**ACTIVITY**
Extract every record, keeping each one exactly as it is.

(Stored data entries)
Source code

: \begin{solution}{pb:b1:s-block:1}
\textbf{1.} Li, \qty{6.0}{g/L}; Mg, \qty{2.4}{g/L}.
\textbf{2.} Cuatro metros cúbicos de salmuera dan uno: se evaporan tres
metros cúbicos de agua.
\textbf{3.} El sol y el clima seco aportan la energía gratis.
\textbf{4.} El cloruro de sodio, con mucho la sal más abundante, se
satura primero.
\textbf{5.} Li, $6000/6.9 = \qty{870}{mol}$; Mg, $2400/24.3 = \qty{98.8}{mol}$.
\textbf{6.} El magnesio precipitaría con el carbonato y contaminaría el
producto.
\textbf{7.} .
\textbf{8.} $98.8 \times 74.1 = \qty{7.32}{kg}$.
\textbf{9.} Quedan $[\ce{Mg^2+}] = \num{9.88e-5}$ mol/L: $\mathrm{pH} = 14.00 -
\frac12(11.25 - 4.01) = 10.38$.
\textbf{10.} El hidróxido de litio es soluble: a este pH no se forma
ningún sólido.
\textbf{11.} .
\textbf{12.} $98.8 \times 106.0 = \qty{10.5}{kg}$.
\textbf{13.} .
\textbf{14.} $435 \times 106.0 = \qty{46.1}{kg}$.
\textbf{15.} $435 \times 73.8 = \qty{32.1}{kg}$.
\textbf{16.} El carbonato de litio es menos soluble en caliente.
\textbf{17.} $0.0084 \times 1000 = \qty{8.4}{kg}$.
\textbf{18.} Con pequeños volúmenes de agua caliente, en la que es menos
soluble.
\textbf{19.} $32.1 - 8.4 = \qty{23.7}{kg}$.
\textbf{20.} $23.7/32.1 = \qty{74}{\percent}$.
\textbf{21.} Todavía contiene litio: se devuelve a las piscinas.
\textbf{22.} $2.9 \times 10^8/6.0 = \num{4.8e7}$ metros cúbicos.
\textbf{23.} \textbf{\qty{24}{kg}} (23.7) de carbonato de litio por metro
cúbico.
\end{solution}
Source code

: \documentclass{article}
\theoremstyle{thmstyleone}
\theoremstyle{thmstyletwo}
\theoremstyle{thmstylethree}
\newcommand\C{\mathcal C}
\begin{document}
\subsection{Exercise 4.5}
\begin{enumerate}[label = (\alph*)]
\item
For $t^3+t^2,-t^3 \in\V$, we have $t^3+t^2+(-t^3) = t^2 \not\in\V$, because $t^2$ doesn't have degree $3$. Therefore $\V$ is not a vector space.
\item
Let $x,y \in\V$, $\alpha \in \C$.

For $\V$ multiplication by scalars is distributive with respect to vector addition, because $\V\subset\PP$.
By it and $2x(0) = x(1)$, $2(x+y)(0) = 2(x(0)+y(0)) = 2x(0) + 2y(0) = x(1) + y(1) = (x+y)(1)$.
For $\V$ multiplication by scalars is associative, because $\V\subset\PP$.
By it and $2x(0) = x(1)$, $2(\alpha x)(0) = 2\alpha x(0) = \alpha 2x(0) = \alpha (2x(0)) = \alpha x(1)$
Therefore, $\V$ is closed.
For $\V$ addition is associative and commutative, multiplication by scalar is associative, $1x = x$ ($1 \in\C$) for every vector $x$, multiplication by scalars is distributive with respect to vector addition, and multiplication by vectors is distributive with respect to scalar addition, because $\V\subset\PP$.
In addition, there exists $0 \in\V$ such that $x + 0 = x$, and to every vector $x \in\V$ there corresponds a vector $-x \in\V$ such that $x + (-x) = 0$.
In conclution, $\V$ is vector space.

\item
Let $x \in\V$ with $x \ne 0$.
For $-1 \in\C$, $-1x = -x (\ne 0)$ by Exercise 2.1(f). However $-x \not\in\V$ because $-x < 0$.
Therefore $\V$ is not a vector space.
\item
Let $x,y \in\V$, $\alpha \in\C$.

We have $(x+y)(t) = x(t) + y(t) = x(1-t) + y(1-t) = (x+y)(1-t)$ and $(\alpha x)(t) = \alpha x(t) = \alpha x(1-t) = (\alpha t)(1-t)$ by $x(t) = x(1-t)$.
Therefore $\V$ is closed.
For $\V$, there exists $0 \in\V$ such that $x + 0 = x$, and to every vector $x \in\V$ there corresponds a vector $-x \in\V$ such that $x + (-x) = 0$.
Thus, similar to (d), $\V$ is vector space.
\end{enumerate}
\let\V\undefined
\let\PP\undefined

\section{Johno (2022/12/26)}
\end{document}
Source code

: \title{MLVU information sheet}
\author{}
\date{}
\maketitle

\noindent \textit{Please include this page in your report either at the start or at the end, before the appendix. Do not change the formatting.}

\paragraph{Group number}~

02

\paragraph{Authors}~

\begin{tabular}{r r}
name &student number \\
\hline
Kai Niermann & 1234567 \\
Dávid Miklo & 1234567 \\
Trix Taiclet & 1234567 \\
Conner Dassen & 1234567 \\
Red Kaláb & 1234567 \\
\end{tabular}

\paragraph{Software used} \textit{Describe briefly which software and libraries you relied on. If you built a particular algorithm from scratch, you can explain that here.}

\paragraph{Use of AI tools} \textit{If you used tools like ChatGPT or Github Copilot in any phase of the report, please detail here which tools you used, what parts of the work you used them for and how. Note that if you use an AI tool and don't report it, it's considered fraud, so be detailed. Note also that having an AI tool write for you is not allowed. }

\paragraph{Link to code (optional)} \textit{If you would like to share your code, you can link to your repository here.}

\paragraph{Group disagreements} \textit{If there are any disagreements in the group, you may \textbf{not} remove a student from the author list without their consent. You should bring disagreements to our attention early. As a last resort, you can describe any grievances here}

**EXPECTED ANSWER**
Source code

: \begin{solution}{pb:b1:s-block:1}
\textbf{1.} Li, \qty{6.0}{g/L}; Mg, \qty{2.4}{g/L}.
\textbf{2.} Cuatro metros cúbicos de salmuera dan uno: se evaporan tres
metros cúbicos de agua.
\textbf{3.} El sol y el clima seco aportan la energía gratis.
\textbf{4.} El cloruro de sodio, con mucho la sal más abundante, se
satura primero.
\textbf{5.} Li, $6000/6.9 = \qty{870}{mol}$; Mg, $2400/24.3 = \qty{98.8}{mol}$.
\textbf{6.} El magnesio precipitaría con el carbonato y contaminaría el
producto.
\textbf{7.} .
\textbf{8.} $98.8 \times 74.1 = \qty{7.32}{kg}$.
\textbf{9.} Quedan $[\ce{Mg^2+}] = \num{9.88e-5}$ mol/L: $\mathrm{pH} = 14.00 -
\frac12(11.25 - 4.01) = 10.38$.
\textbf{10.} El hidróxido de litio es soluble: a este pH no se forma
ningún sólido.
\textbf{11.} .
\textbf{12.} $98.8 \times 106.0 = \qty{10.5}{kg}$.
\textbf{13.} .
\textbf{14.} $435 \times 106.0 = \qty{46.1}{kg}$.
\textbf{15.} $435 \times 73.8 = \qty{32.1}{kg}$.
\textbf{16.} El carbonato de litio es menos soluble en caliente.
\textbf{17.} $0.0084 \times 1000 = \qty{8.4}{kg}$.
\textbf{18.} Con pequeños volúmenes de agua caliente, en la que es menos
soluble.
\textbf{19.} $32.1 - 8.4 = \qty{23.7}{kg}$.
\textbf{20.} $23.7/32.1 = \qty{74}{\percent}$.
\textbf{21.} Todavía contiene litio: se devuelve a las piscinas.
\textbf{22.} $2.9 \times 10^8/6.0 = \num{4.8e7}$ metros cúbicos.
\textbf{23.} \textbf{\qty{24}{kg}} (23.7) de carbonato de litio por metro
cúbico.
\end{solution}
Source code

: \documentclass{article}
\theoremstyle{thmstyleone}
\theoremstyle{thmstyletwo}
\theoremstyle{thmstylethree}
\newcommand\C{\mathcal C}
\begin{document}
\subsection{Exercise 4.5}
\begin{enumerate}[label = (\alph*)]
\item
For $t^3+t^2,-t^3 \in\V$, we have $t^3+t^2+(-t^3) = t^2 \not\in\V$, because $t^2$ doesn't have degree $3$. Therefore $\V$ is not a vector space.
\item
Let $x,y \in\V$, $\alpha \in \C$.

For $\V$ multiplication by scalars is distributive with respect to vector addition, because $\V\subset\PP$.
By it and $2x(0) = x(1)$, $2(x+y)(0) = 2(x(0)+y(0)) = 2x(0) + 2y(0) = x(1) + y(1) = (x+y)(1)$.
For $\V$ multiplication by scalars is associative, because $\V\subset\PP$.
By it and $2x(0) = x(1)$, $2(\alpha x)(0) = 2\alpha x(0) = \alpha 2x(0) = \alpha (2x(0)) = \alpha x(1)$
Therefore, $\V$ is closed.
For $\V$ addition is associative and commutative, multiplication by scalar is associative, $1x = x$ ($1 \in\C$) for every vector $x$, multiplication by scalars is distributive with respect to vector addition, and multiplication by vectors is distributive with respect to scalar addition, because $\V\subset\PP$.
In addition, there exists $0 \in\V$ such that $x + 0 = x$, and to every vector $x \in\V$ there corresponds a vector $-x \in\V$ such that $x + (-x) = 0$.
In conclution, $\V$ is vector space.

\item
Let $x \in\V$ with $x \ne 0$.
For $-1 \in\C$, $-1x = -x (\ne 0)$ by Exercise 2.1(f). However $-x \not\in\V$ because $-x < 0$.
Therefore $\V$ is not a vector space.
\item
Let $x,y \in\V$, $\alpha \in\C$.

We have $(x+y)(t) = x(t) + y(t) = x(1-t) + y(1-t) = (x+y)(1-t)$ and $(\alpha x)(t) = \alpha x(t) = \alpha x(1-t) = (\alpha t)(1-t)$ by $x(t) = x(1-t)$.
Therefore $\V$ is closed.
For $\V$, there exists $0 \in\V$ such that $x + 0 = x$, and to every vector $x \in\V$ there corresponds a vector $-x \in\V$ such that $x + (-x) = 0$.
Thus, similar to (d), $\V$ is vector space.
\end{enumerate}
\let\V\undefined
\let\PP\undefined

\section{Johno (2022/12/26)}
\end{document}
Source code

: \title{MLVU information sheet}
\author{}
\date{}
\maketitle

\noindent \textit{Please include this page in your report either at the start or at the end, before the appendix. Do not change the formatting.}

\paragraph{Group number}~

02

\paragraph{Authors}~

\begin{tabular}{r r}
name &student number \\
\hline
Kai Niermann & 1234567 \\
Dávid Miklo & 1234567 \\
Trix Taiclet & 1234567 \\
Conner Dassen & 1234567 \\
Red Kaláb & 1234567 \\
\end{tabular}

\paragraph{Software used} \textit{Describe briefly which software and libraries you relied on. If you built a particular algorithm from scratch, you can explain that here.}

\paragraph{Use of AI tools} \textit{If you used tools like ChatGPT or Github Copilot in any phase of the report, please detail here which tools you used, what parts of the work you used them for and how. Note that if you use an AI tool and don't report it, it's considered fraud, so be detailed. Note also that having an AI tool write for you is not allowed. }

\paragraph{Link to code (optional)} \textit{If you would like to share your code, you can link to your repository here.}

\paragraph{Group disagreements} \textit{If there are any disagreements in the group, you may \textbf{not} remove a student from the author list without their consent. You should bring disagreements to our attention early. As a last resort, you can describe any grievances here}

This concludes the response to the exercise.